### WHAT NEEDS TO BE DONE
Leaving the images aside, print every record in the material exactly.

Segment Open

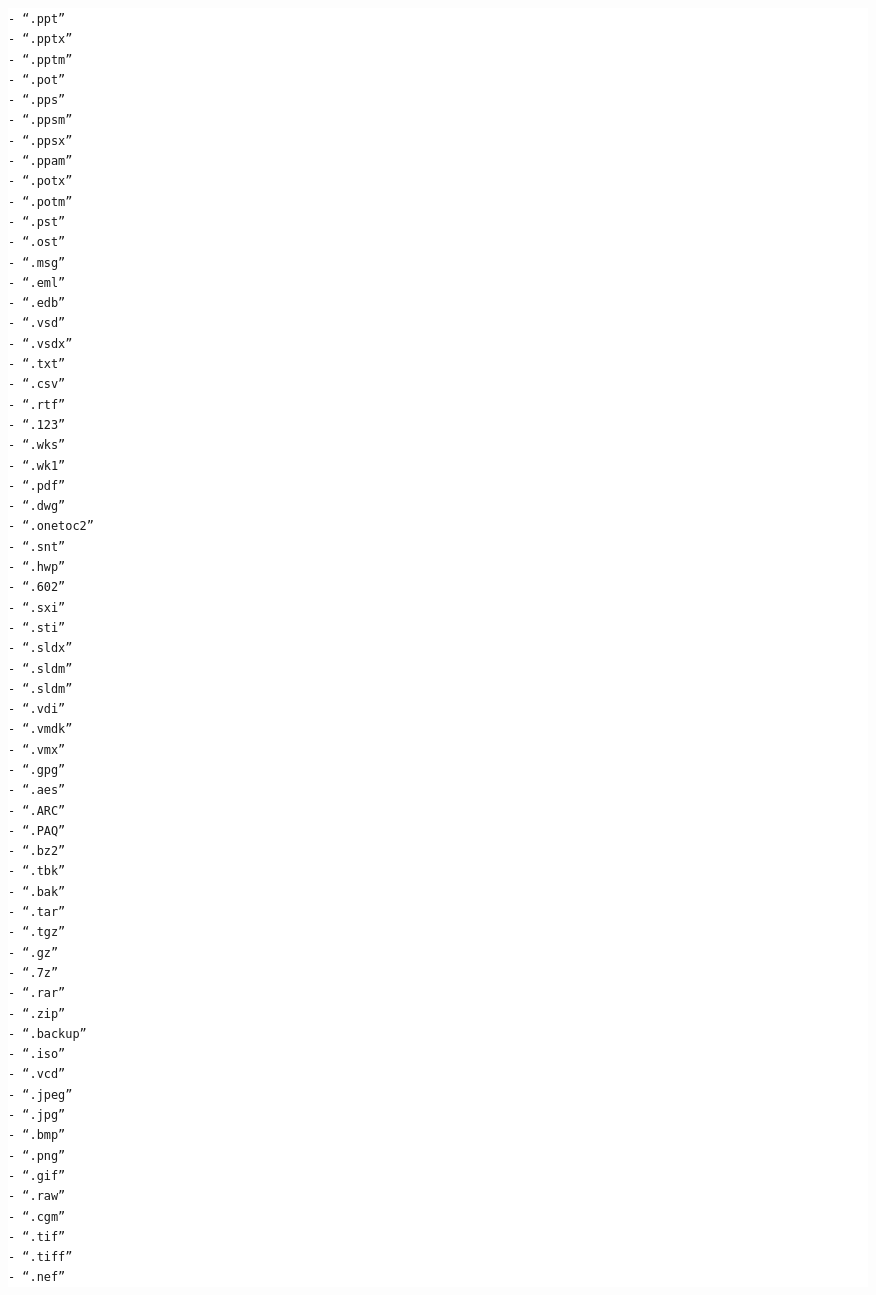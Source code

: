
 ```
- “.ppt” 
- “.pptx” 
- “.pptm” 
- “.pot” 
- “.pps” 
- “.ppsm” 
- “.ppsx” 
- “.ppam” 
- “.potx” 
- “.potm” 
- “.pst”
- “.ost” 
- “.msg” 
- “.eml” 
- “.edb” 
- “.vsd” 
- “.vsdx” 
- “.txt” 
- “.csv” 
- “.rtf” 
- “.123” 
- “.wks” 
- “.wk1” 
- “.pdf” 
- “.dwg” 
- “.onetoc2” 
- “.snt” 
- “.hwp” 
- “.602” 
- “.sxi” 
- “.sti” 
- “.sldx” 
- “.sldm” 
- “.sldm” 
- “.vdi” 
- “.vmdk” 
- “.vmx” 
- “.gpg” 
- “.aes”
- “.ARC” 
- “.PAQ” 
- “.bz2” 
- “.tbk” 
- “.bak” 
- “.tar” 
- “.tgz” 
- “.gz” 
- “.7z” 
- “.rar” 
- “.zip” 
- “.backup” 
- “.iso” 
- “.vcd” 
- “.jpeg” 
- “.jpg” 
- “.bmp” 
- “.png” 
- “.gif” 
- “.raw” 
- “.cgm” 
- “.tif” 
- “.tiff” 
- “.nef” 
```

Segment Closed

### ANSWER TO THE PROBLEM
Source code

:
 ```
- “.ppt” 
- “.pptx” 
- “.pptm” 
- “.pot” 
- “.pps” 
- “.ppsm” 
- “.ppsx” 
- “.ppam” 
- “.potx” 
- “.potm” 
- “.pst”
- “.ost” 
- “.msg” 
- “.eml” 
- “.edb” 
- “.vsd” 
- “.vsdx” 
- “.txt” 
- “.csv” 
- “.rtf” 
- “.123” 
- “.wks” 
- “.wk1” 
- “.pdf” 
- “.dwg” 
- “.onetoc2” 
- “.snt” 
- “.hwp” 
- “.602” 
- “.sxi” 
- “.sti” 
- “.sldx” 
- “.sldm” 
- “.sldm” 
- “.vdi” 
- “.vmdk” 
- “.vmx” 
- “.gpg” 
- “.aes”
- “.ARC” 
- “.PAQ” 
- “.bz2” 
- “.tbk” 
- “.bak” 
- “.tar” 
- “.tgz” 
- “.gz” 
- “.7z” 
- “.rar” 
- “.zip” 
- “.backup” 
- “.iso” 
- “.vcd” 
- “.jpeg” 
- “.jpg” 
- “.bmp” 
- “.png” 
- “.gif” 
- “.raw” 
- “.cgm” 
- “.tif” 
- “.tiff” 
- “.nef” 
```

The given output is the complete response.